The buzz especially in the South Hall and Central Halls of the show which cater to production and post-production was the power of Moore’s Law as represented by a tiny ‘point and film’ camera that perhaps was the biggest news. Last year Blackmagic Design stunned industry observers by launching the original Blackmagic Camera. This camera was as unexpected as it was innovative. Having only a smaller sensor and recording to SSD card, it was the first born son of a company who had previously sold neither cameras nor lenses. Like some new borns it’s birth was difficult, sensor delays at the chip manufacturer delayed its wide spread sale for some 5 months, a delay common for some companies, but very unusual for the strong engineering team of Blackmagic. But the camera has 13 stops of dynamic range and produced great pictures when it was finally shipped.

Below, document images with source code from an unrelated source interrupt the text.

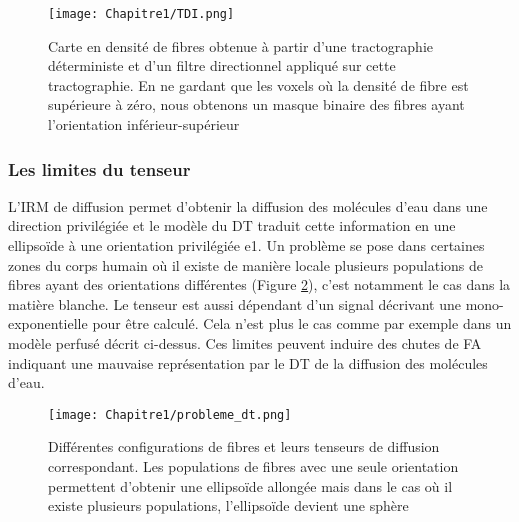 \begin{figure}[!h]
  \begin{center}
    \texttt{[image: Chapitre1/TDI.png]}
     \end{center}
    \caption{ Carte en densité de fibres obtenue à partir d’une tractographie déterministe et d’un filtre directionnel appliqué sur cette tractographie. En ne gardant que les voxels où la densité de fibre est supérieure à zéro, nous obtenons un masque binaire des fibres ayant l’orientation inférieur-supérieur}
  \label{fig:TDI}
\end{figure}
\clearpage



\subsubsection{Les limites du tenseur}
L’IRM de diffusion permet d’obtenir la diffusion des molécules d’eau dans une direction privilégiée et le modèle du DT traduit cette information en une ellipsoïde à une orientation privilégiée e1. Un problème se pose dans certaines zones du corps humain où il existe de manière locale plusieurs populations de fibres ayant des orientations différentes (Figure \ref{fig:dti_limite}), c’est notamment le cas dans la matière blanche. Le tenseur est aussi dépendant d’un signal décrivant une mono-exponentielle pour être calculé. Cela n’est plus le cas comme par exemple dans un modèle perfusé décrit ci-dessus. Ces limites peuvent induire des chutes de FA indiquant une mauvaise représentation par le DT de la diffusion des molécules d’eau.

 \begin{figure}[!h]
  \begin{center}
    \texttt{[image: Chapitre1/probleme\_dt.png]}
     \end{center}
    \caption{Différentes configurations de fibres et leurs tenseurs de diffusion correspondant. Les populations de fibres avec une seule orientation permettent d’obtenir une ellipsoïde allongée mais dans le cas où il existe plusieurs populations, l’ellipsoïde devient une sphère}
  \label{fig:dti_limite}
\end{figure}

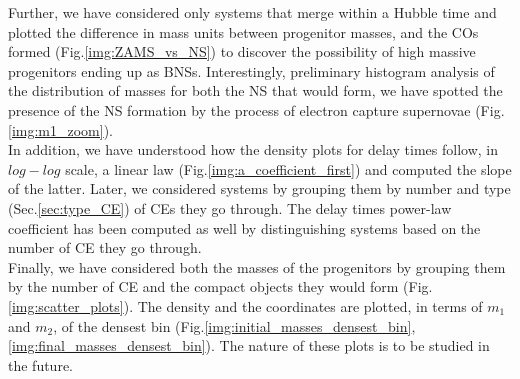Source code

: \documentclass[preprint,12pt]{elsarticle}
\begin{document}
Further, we have considered only systems that merge within a Hubble time and plotted the difference in mass units between progenitor masses, and the COs formed (Fig.\ref{img:ZAMS_vs_NS}) to discover the possibility of high massive progenitors ending up as BNSs. Interestingly, preliminary histogram analysis of the distribution of masses for both the NS that would form, we have spotted the presence of the NS formation by the process of electron capture supernovae (Fig.\ref{img:m1_zoom}).\\ 

In addition, we have understood how the density plots for delay times follow, in $log-log$ scale, a linear law (Fig.\ref{img:a_coefficient_first}) and computed the slope of the latter. Later, we considered systems by grouping them by number and type (Sec.\ref{sec:type_CE}) of CEs they go through. The delay times power-law coefficient has been computed as well by distinguishing systems based on the number of CE they go through.\\

Finally, we have considered both the masses of the progenitors by grouping them by the number of CE and the compact objects they would form (Fig.\ref{img:scatter_plots}). The density and the coordinates are plotted, in terms of $m_1$ and $m_2$, of the densest bin (Fig.\ref{img:initial_masses_densest_bin}, \ref{img:final_masses_densest_bin}). The nature of these plots is to be studied in the future.








% 

\newpage









\end{document}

Run the clock forward just a year from that first announcement, and 6 months from the main shipping date and BMC has effectively released the same camera for a third the price and in a form factor not that much bigger than an iphone. The Blackmagic Pocket Cinema Camera is one of two new cameras that they announced. The other is a step up from the current camera to 4K, the Blackmagic Production Camera 4K.

The smaller camera is remarkable for the amazing pace of camera technology right now, and its implications for post-production.  This smaller pocket-sized camera outputs full 1080p video recorded 422 ProRes or RAW in the lossless CinemaDNG format. This means the camera is sub $1000 and filming full RAW HD 12 bit files to an SD card. Capturing ProRes footage at 220Mbps, it is estimated that it will be able to record 50 minutes of footage with a 64GB SDXC card. The smaller camera has a Super 16 imaging area, an active Micro Four Thirds lens mount, will ship in under 90 days  (July).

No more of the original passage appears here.